*** Begin section ***

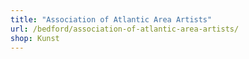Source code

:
 ```yaml
---
title: "Association of Atlantic Area Artists"
url: /bedford/association-of-atlantic-area-artists/
shop: Kunst
---
```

*** End section ***

[Task instructions] Your copy should match the records above exactly, except that it contains no pictures.

[Answer space]
Source code

:
 ```yaml
---
title: "Association of Atlantic Area Artists"
url: /bedford/association-of-atlantic-area-artists/
shop: Kunst
---
```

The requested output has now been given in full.